# DU Admission Analyzer - Demo Notebook

This notebook demonstrates how to use the DU Admission Analyzer to extract, clean, analyze, and export Delhi University admission data from PDFs.

## Features
- 📄 **PDF Extraction**: Extract tables from DU admission PDFs
- 🧹 **Data Cleaning**: Handle split rows, merge data, fix column alignment
- 📊 **Analytics**: Generate comprehensive analytics and insights
- 📤 **Excel Export**: Export to formatted Excel with multiple sheets
- 🔄 **Batch Processing**: Process multiple PDFs at once

## Setup and Installation

First, let's install the required packages:

In [None]:
# Install required packages
!pip install pandas tabula-py openpyxl xlsxwriter requests matplotlib seaborn pdfplumber PyPDF2

## Import and Initialize

In [None]:
import sys
import os
import pandas as pd
import matplotlib.pyplot as plt

# Add src to path
sys.path.append('src')

# Import our modules
from src.pipeline import process_admission_pdf, DUAdmissionPipeline
from src.pdf_extractor import extract_pdf
from src.data_cleaner import clean_data
from src.analytics import generate_analytics_summary
from src.excel_exporter import export_to_excel

print("✅ All modules imported successfully!")

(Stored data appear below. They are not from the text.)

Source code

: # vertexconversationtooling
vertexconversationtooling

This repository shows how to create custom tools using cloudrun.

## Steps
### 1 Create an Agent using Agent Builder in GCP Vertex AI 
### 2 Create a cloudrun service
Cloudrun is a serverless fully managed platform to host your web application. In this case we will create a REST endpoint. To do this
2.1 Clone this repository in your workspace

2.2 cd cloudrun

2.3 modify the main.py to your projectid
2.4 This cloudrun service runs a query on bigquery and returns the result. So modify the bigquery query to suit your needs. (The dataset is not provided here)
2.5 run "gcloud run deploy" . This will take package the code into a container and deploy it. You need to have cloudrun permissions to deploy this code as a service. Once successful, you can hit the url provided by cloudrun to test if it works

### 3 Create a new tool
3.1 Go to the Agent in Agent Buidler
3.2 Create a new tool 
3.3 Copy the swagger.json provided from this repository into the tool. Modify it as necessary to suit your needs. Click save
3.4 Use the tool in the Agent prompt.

## Quick Start - Process a Single PDF

Let's process the example PDF from the DU website:

In [None]:
# Example PDF URL from DU website
pdf_url = "https://admission.uod.ac.in/userfiles/downloads/25082025_VacantSeats_UG_Spot_Round.pdf"

# Process the PDF through the complete pipeline
print("🚀 Starting PDF processing...")
results = process_admission_pdf(pdf_url, output_dir="outputs")

if results['success']:
    print(f"\n✅ Processing successful!")
    print(f"📊 Data Shape: {results['data_shape']}")
    print(f"📁 Excel Export: {results['files']['excel']}")
    print(f"📄 CSV Backup: {results['files']['csv']}")
else:
    print(f"❌ Processing failed: {results['error']}")

## View Key Analytics

In [None]:
if results['success']:
    analytics = results['analytics']
    
    print("📊 OVERVIEW:")
    overview = analytics['overview']
    for key, value in overview.items():
        print(f"   {key.replace('_', ' ').title()}: {value}")
    
    print("\n🔍 KEY INSIGHTS:")
    for i, insight in enumerate(analytics['insights'][:5], 1):
        print(f"   {i}. {insight}")
    
    print("\n📈 CATEGORY TOTALS:")
    totals = analytics['totals']
    for category, total in totals.items():
        if category != 'grand_total':
            print(f"   {category}: {total:,} seats")
    print(f"   GRAND TOTAL: {totals['grand_total']:,} seats")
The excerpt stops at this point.